Records to use section start

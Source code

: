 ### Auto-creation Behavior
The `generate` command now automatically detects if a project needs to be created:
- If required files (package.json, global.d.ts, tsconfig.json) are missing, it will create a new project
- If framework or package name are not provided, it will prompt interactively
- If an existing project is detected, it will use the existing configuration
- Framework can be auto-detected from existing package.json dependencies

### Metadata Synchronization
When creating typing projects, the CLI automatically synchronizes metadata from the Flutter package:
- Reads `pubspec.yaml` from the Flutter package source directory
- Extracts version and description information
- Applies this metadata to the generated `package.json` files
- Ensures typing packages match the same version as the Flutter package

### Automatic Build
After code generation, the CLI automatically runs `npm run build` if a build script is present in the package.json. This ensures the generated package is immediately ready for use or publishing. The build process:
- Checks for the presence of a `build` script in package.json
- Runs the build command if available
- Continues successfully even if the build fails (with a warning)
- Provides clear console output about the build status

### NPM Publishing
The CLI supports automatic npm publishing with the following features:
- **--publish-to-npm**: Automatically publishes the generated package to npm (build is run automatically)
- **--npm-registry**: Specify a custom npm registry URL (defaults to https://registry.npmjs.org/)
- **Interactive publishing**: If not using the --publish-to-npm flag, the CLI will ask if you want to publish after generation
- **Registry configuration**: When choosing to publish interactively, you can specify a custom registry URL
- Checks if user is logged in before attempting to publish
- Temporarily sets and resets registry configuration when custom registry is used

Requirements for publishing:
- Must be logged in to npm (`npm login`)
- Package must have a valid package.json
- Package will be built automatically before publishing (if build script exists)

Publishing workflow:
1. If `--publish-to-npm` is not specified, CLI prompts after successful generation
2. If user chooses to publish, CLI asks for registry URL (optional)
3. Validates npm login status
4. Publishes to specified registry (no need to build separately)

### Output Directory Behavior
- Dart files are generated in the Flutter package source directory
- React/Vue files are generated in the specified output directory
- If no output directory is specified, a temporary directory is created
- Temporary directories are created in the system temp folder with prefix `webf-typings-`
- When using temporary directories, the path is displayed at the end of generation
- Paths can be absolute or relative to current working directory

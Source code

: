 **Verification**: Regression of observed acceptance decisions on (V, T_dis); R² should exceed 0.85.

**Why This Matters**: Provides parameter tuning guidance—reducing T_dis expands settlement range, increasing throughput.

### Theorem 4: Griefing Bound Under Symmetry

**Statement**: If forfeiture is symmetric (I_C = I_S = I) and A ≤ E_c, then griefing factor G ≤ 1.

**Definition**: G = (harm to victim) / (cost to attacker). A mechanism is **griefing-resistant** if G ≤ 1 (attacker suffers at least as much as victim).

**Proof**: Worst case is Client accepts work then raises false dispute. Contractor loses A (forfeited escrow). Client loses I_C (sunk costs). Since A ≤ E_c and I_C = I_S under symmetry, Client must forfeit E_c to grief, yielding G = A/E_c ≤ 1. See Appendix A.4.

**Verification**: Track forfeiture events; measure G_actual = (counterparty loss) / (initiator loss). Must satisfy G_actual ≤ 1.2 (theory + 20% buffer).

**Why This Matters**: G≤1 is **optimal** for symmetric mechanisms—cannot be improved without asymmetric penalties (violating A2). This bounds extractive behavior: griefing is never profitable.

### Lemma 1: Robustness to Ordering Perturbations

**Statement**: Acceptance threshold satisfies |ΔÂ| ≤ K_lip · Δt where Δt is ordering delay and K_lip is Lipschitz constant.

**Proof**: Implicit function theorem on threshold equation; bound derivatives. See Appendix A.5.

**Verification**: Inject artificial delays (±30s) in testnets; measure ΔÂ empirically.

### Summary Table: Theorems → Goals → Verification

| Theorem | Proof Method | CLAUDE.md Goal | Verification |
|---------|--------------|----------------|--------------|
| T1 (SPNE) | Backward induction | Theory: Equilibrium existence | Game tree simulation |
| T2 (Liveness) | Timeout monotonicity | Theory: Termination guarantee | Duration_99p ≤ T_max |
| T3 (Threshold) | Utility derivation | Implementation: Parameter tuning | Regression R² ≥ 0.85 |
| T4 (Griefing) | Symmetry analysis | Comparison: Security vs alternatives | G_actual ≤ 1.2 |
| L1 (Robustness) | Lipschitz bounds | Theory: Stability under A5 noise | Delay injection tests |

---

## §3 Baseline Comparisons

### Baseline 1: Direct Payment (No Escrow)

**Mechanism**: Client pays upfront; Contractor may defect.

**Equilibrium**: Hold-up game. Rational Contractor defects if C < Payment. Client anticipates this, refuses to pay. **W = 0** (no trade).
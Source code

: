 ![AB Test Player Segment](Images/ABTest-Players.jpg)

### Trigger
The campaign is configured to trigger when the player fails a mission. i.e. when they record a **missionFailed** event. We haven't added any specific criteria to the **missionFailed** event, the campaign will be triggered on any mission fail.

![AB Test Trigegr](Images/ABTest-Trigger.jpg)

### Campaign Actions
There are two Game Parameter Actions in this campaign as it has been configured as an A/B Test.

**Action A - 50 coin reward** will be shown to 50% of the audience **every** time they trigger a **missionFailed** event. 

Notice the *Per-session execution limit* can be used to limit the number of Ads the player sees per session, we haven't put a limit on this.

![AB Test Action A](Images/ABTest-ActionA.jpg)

Records to use section end

== Problem ==
Make a tally of the lines in this material that hold the string "tuning", then give that number without any other words.

== Completed exercise ==
2